I wrote a letter to Linda Riddle (HOA for Grand Villas Resort) and Lori LoDuca (Manager at Grand Villas) back in December and that letter generated no response whatsoever—Nothing.  

Christmas week is the only week of the year where Orlando isn’t way overbuilt.  It offers far stronger trade power.  It doesn’t make much sense that I can reserve Christmas week and deposit that week to SFX or any other independent exchange company—just not RCI because DRI has some sort of sweet deal arranged with them.

I won’t be handing over my deed because I’m not interested in a developer purchase.

What would you include in a letter?


----------



## DeniseM (Feb 3, 2014)

Becky - Sadly, you don't have a leg to stand on.  Other resort systems (including big companies like Starwood) have implemented the same thing.  We can no longer choose the week that we deposit.  If it makes you feel better - write the letter, but I think it's futile.


----------



## pedro47 (Feb 3, 2014)

Please write your letter and good luck to you.


----------



## VegasBella (Feb 4, 2014)

Honestly it sounds like you need to stop interacting with Diamond and deal with RCI directly. You have a deed and are entitled to reserve under your original ownership agreement, not through DRI. Then you can deposit the reserved week into RCI. If RCI won't take it then the issue is really with RCI not DRI.

I'm no expert but I'm learning. I don't exchange yet but I own a deed at a resort that is now owned by DRI. My interactions with DRI are confusing because they try to treat me like a regular DRI owner and then realize I'm not. So I've learned not to take their word for anything and to check elsewhere to find the truth. To book my week they told me to go to II! I don't even have an II account! And I'm using my week, not exchanging! 
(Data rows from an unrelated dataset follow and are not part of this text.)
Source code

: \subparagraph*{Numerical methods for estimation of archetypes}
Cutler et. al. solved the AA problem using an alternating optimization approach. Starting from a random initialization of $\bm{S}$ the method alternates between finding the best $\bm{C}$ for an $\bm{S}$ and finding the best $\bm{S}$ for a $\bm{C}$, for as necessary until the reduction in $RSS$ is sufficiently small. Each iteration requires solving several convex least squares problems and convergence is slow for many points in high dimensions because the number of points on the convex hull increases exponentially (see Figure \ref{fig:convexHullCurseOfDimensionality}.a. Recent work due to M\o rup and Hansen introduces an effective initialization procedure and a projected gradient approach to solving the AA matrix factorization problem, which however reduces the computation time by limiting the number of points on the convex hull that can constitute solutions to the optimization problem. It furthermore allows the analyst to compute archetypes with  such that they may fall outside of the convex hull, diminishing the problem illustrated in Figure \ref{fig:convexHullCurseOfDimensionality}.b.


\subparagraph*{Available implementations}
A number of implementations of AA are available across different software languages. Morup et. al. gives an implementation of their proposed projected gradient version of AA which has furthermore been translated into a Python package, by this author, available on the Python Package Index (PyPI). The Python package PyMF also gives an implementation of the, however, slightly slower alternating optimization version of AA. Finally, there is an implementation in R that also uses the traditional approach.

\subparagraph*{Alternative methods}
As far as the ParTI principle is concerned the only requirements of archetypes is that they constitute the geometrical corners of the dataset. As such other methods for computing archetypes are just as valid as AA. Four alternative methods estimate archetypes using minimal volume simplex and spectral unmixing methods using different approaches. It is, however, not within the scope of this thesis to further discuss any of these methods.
Sent from my iPhone using Tapatalk


----------



## topcop400 (Feb 4, 2014)

VegasBella said:


> Honestly it sounds like you need to stop interacting with Diamond and deal with RCI directly.



I have a week already reserved, but RCI won't talk to me because that's their agreement with DRI.


----------



## DeniseM (Feb 4, 2014)

> Honestly it sounds like you need to stop interacting with Diamond and deal with RCI directly. You have a deed and are entitled to reserve under your original ownership agreement, not through DRI. Then you can deposit the reserved week into RCI. If RCI won't take it then the issue is really with RCI not DRI.



Actually, deeds do not stipulate "exchanging rights."  Regardless of how the TS was originally purchased - DRI is the Mgmt. company now, and they control the inventory.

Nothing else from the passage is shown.